Search code examples
pythonhdf5h5py

Creating a dataset from multiple hdf5 groups


creating a dataset from multiple hdf5 groups

Code for groups with

np.array(hdf.get('all my groups'))

I have then added code for creating a dataset from groups.

with h5py.File('/train.h5', 'w') as hdf:
hdf.create_dataset('train', data=one_T+two_T+three_T+four_T+five_T)

The error message being

ValueError: operands could not be broadcast together with shapes(534456,4) (534456,14)

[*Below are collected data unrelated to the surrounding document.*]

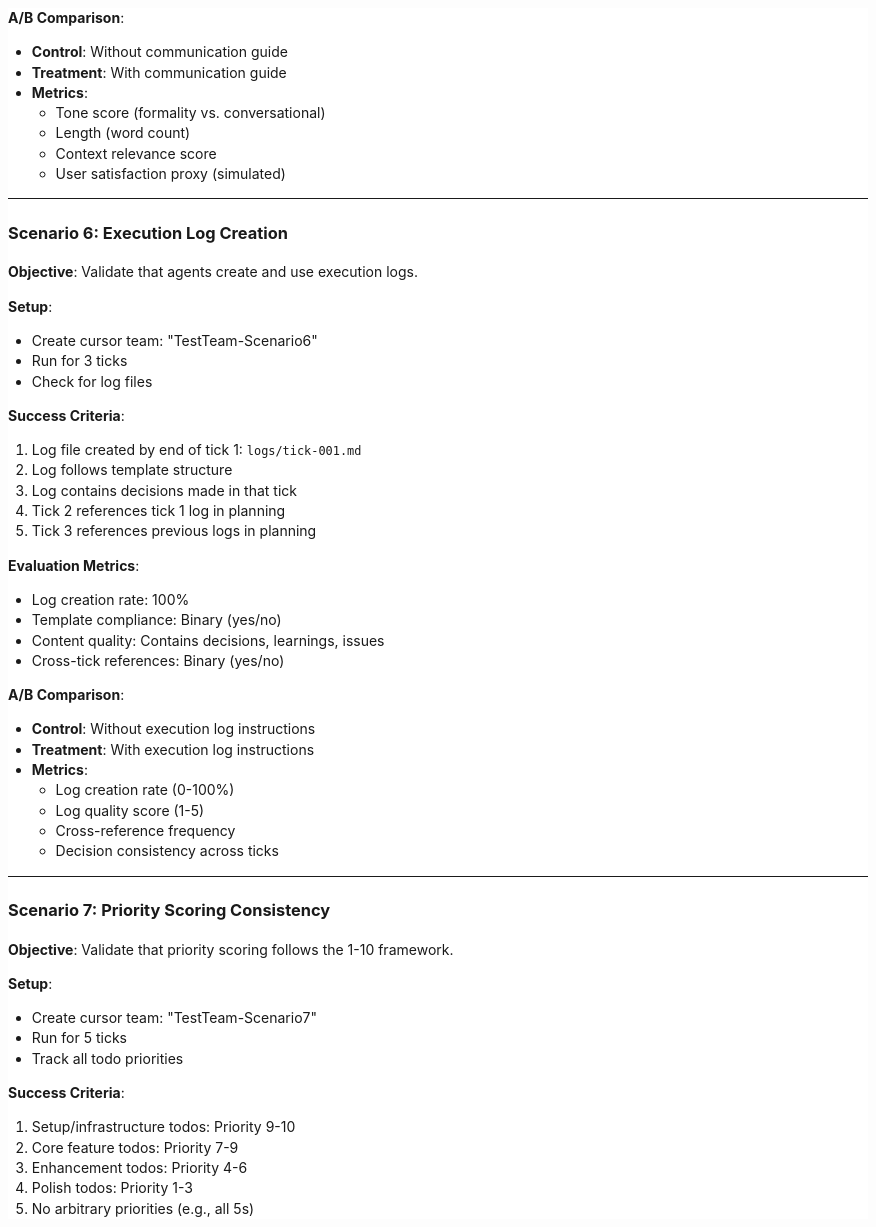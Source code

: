 **A/B Comparison**:
- **Control**: Without communication guide
- **Treatment**: With communication guide
- **Metrics**:
  - Tone score (formality vs. conversational)
  - Length (word count)
  - Context relevance score
  - User satisfaction proxy (simulated)

---

### Scenario 6: Execution Log Creation

**Objective**: Validate that agents create and use execution logs.

**Setup**:
- Create cursor team: "TestTeam-Scenario6"
- Run for 3 ticks
- Check for log files

**Success Criteria**:
1. Log file created by end of tick 1: `logs/tick-001.md`
2. Log follows template structure
3. Log contains decisions made in that tick
4. Tick 2 references tick 1 log in planning
5. Tick 3 references previous logs in planning

**Evaluation Metrics**:
- Log creation rate: 100%
- Template compliance: Binary (yes/no)
- Content quality: Contains decisions, learnings, issues
- Cross-tick references: Binary (yes/no)

**A/B Comparison**:
- **Control**: Without execution log instructions
- **Treatment**: With execution log instructions
- **Metrics**:
  - Log creation rate (0-100%)
  - Log quality score (1-5)
  - Cross-reference frequency
  - Decision consistency across ticks

---

### Scenario 7: Priority Scoring Consistency

**Objective**: Validate that priority scoring follows the 1-10 framework.

**Setup**:
- Create cursor team: "TestTeam-Scenario7"
- Run for 5 ticks
- Track all todo priorities

**Success Criteria**:
1. Setup/infrastructure todos: Priority 9-10
2. Core feature todos: Priority 7-9
3. Enhancement todos: Priority 4-6
4. Polish todos: Priority 1-3
5. No arbitrary priorities (e.g., all 5s)
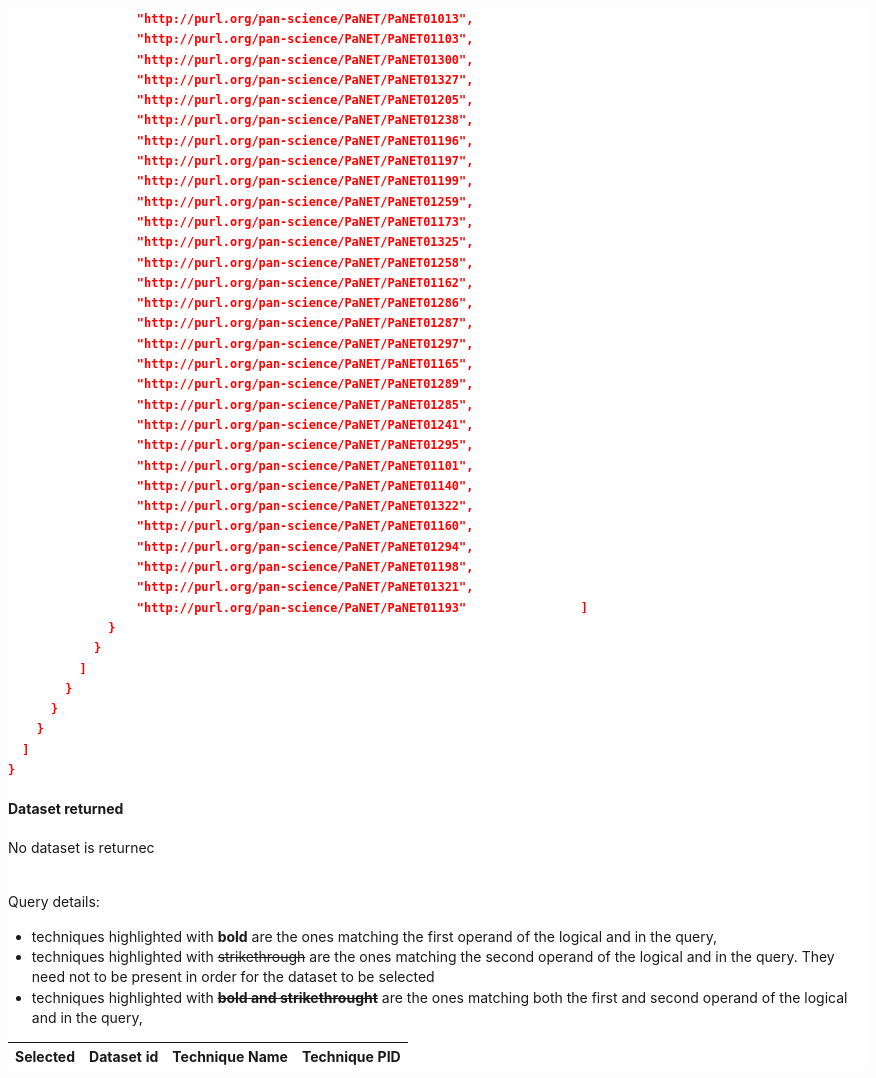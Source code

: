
 ```json
                  "http://purl.org/pan-science/PaNET/PaNET01013",
                  "http://purl.org/pan-science/PaNET/PaNET01103",
                  "http://purl.org/pan-science/PaNET/PaNET01300",
                  "http://purl.org/pan-science/PaNET/PaNET01327",
                  "http://purl.org/pan-science/PaNET/PaNET01205",
                  "http://purl.org/pan-science/PaNET/PaNET01238",
                  "http://purl.org/pan-science/PaNET/PaNET01196",
                  "http://purl.org/pan-science/PaNET/PaNET01197",
                  "http://purl.org/pan-science/PaNET/PaNET01199",
                  "http://purl.org/pan-science/PaNET/PaNET01259",
                  "http://purl.org/pan-science/PaNET/PaNET01173",
                  "http://purl.org/pan-science/PaNET/PaNET01325",
                  "http://purl.org/pan-science/PaNET/PaNET01258",
                  "http://purl.org/pan-science/PaNET/PaNET01162",
                  "http://purl.org/pan-science/PaNET/PaNET01286",
                  "http://purl.org/pan-science/PaNET/PaNET01287",
                  "http://purl.org/pan-science/PaNET/PaNET01297",
                  "http://purl.org/pan-science/PaNET/PaNET01165",
                  "http://purl.org/pan-science/PaNET/PaNET01289",
                  "http://purl.org/pan-science/PaNET/PaNET01285",
                  "http://purl.org/pan-science/PaNET/PaNET01241",
                  "http://purl.org/pan-science/PaNET/PaNET01295",
                  "http://purl.org/pan-science/PaNET/PaNET01101",
                  "http://purl.org/pan-science/PaNET/PaNET01140",
                  "http://purl.org/pan-science/PaNET/PaNET01322",
                  "http://purl.org/pan-science/PaNET/PaNET01160",
                  "http://purl.org/pan-science/PaNET/PaNET01294",
                  "http://purl.org/pan-science/PaNET/PaNET01198",
                  "http://purl.org/pan-science/PaNET/PaNET01321",
                  "http://purl.org/pan-science/PaNET/PaNET01193"                ]
              }
            }
          ]
        }
      }
    }
  ]
}
```

#### Dataset returned
No dataset is returnec

\
Query details:
- techniques highlighted with **bold** are the ones matching the first operand of the logical and in the query,
- techniques highlighted with ~~strikethrough~~ are the ones matching the second operand of the logical and in the query. They need not to be present in order for the dataset to be selected
- techniques highlighted with ~~**bold and strikethrought**~~ are the ones matching both the first and second operand of the logical and in the query,

 | Selected | Dataset id | Technique Name | Technique PID |
 | :-: | - | - | - |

The numbers in each group are the same other than the varying column lengths. 5 separate groups to one dataset.


Solution

  • This answer addresses the OP's request in comments to my first answer ("an example would be ds_1 all columns, ds_2 first two columns, ds_3 column 4 and 6, ds_4 all columns"). The process is very similar, but the input is "slightly more complicated" than the first answer. As a result I used a different approach to define dataset names and colums to be copied. Differences:

    • The first solution iterates over the dataset names from the "keys()" (copying each dataset completely, appending to a dataset in the new file). The size of the new dataset is calculated by summing sizes of all datasets.
    • The second solution uses 2 lists to define 1) dataset names (ds_list) and 2) associated columns to copy from each dataset (col_list is a of lists). The size of the new dataset is calculated by summing the number of columns in col_list. I used "fancy indexing" to extract the columns using col_list.
    • How you decide to do this depends on your data.
    • Note: for simplicity, I deleted the dtype and shape tests. You should include these to avoid errors with "real world" problems.

    Code below:

    # Data for file1
    arr1 = np.random.random(120).reshape(20,6)
    arr2 = np.random.random(120).reshape(20,6)
    arr3 = np.random.random(120).reshape(20,6)
    arr4 = np.random.random(120).reshape(20,6)
    
    # Create file1 with 4 datasets
    with h5py.File('file1.h5','w') as h5f :
        h5f.create_dataset('ds_1',data=arr1)
        h5f.create_dataset('ds_2',data=arr2)
        h5f.create_dataset('ds_3',data=arr3)
        h5f.create_dataset('ds_4',data=arr4)
     
    # Open file1 for reading and file2 for writing
    with h5py.File('file1.h5','r') as h5f1 , \
         h5py.File('file2.h5','w') as h5f2 :
    
    # Loop over datasets in file1 to get dtype and rows (should test compatibility)        
         for i, ds in enumerate(h5f1.keys()) :
            if i == 0:
                ds_0_dtype = h5f1[ds].dtype
                n_rows = h5f1[ds].shape[0]
                break
    
    # Create new empty dataset with appropriate dtype and size
    # Use maxshape parameter to make resizable in the future
    
        ds_list = ['ds_1','ds_2','ds_3','ds_4']
        col_list =[ [0,1,2,3,4,5], [0,1], [3,5], [0,1,2,3,4,5] ]
        n_cols = sum( [ len(c) for c in col_list])
        h5f2.create_dataset('combined', dtype=ds_0_dtype, shape=(n_rows,n_cols), maxshape=(n_rows,None))
        
    # Loop over datasets in file1, read data into xfer_arr, and write to file2        
        first = 0  
        for ds, cols in zip(ds_list, col_list) :
            xfer_arr = h5f1[ds][:,cols]
            last = first + xfer_arr.shape[1]
            h5f2['combined'][:, first:last] = xfer_arr[:]
            first = last